2. Urge the Chinese Communist Party to establish independent national human rights
institutions that adapt to the principles stipulated in the Paris Principles, adopted by the
General Assembly in 1993 (Committee on the Elimination of Racial Discrimination,
2018). These institutions should be granted sufficient structural independence and
financial and human resources to fulfill the Principles’ goals of promoting human rights
‘’through education, outreach, the media, publications, training and capacity building’’
as well as by providing the Government with advice and assistance (‘’Paris Principles,’’
n.d.).
3. Encourage members of the Human Rights Council, and the General Assembly as a
multilateral body, to adopt similar measures to those established in the United States’

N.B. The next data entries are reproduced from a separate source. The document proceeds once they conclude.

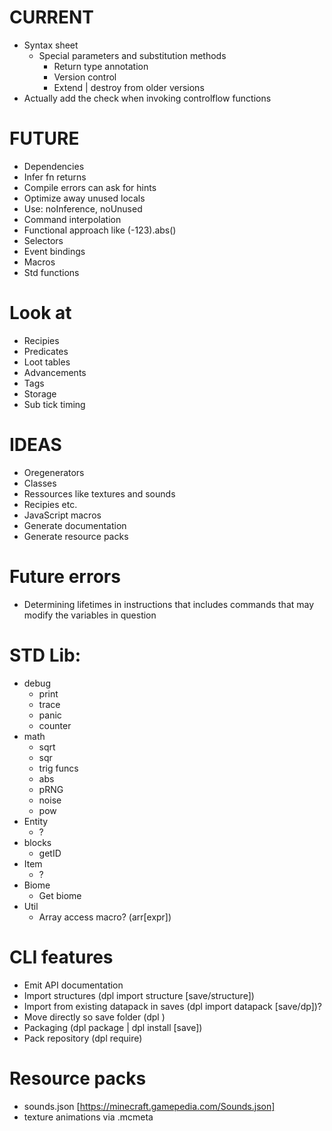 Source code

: # CURRENT
- Syntax sheet
  - Special parameters and substitution methods
	- Return type annotation
	- Version control
	- Extend | destroy from older versions
- Actually add the check when invoking controlflow functions

# FUTURE
- Dependencies
- Infer fn returns
- Compile errors can ask for hints
- Optimize away unused locals
- Use: noInference, noUnused
- Command interpolation
- Functional approach like (-123).abs()
- Selectors
- Event bindings
- Macros
- Std functions

# Look at
- Recipies
- Predicates
- Loot tables
- Advancements
- Tags
- Storage
- Sub tick timing

# IDEAS
- Oregenerators
- Classes
- Ressources like textures and sounds
- Recipies etc.
- JavaScript macros
- Generate documentation
- Generate resource packs

# Future errors
- Determining lifetimes in instructions that includes commands that
  may modify the variables in question

# STD Lib:
- debug
	- print
	- trace
	- panic
	- counter
- math
	- sqrt
	- sqr
	- trig funcs
	- abs
	- pRNG
	- noise
	- pow
- Entity
	- ?
- blocks
	- getID
- Item
	- ?
- Biome
	- Get biome
- Util
	- Array access macro? (arr[expr])

# CLI features
- Emit API documentation
- Import structures (dpl import structure [save/structure])
- Import from existing datapack in saves (dpl import datapack [save/dp])?
- Move directly so save folder (dpl )
- Packaging (dpl package | dpl install [save])
- Pack repository (dpl require)

# Resource packs
- sounds.json [https://minecraft.gamepedia.com/Sounds.json]
- texture animations via .mcmeta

‘’Uyghur Human Rights Policy Act of 2018’’, aimed at ‘’calling for an end to the
arbitrary detention, torture, and harassment of [Uyghur] communities inside and outside
of China’’ (U.S. Senate, 2018).
4. Review China’s ‘’National Human Rights Action Plans’’ for the 2016-2020 period,
which establish specific clauses that demand the government’s compliance with both
domestic and international human rights policies that have yet been unfulfilled and
defied by recent violations, including the detention of Muslim minorities in ‘’re-
education centres’’ (Office of the State Council, 2016).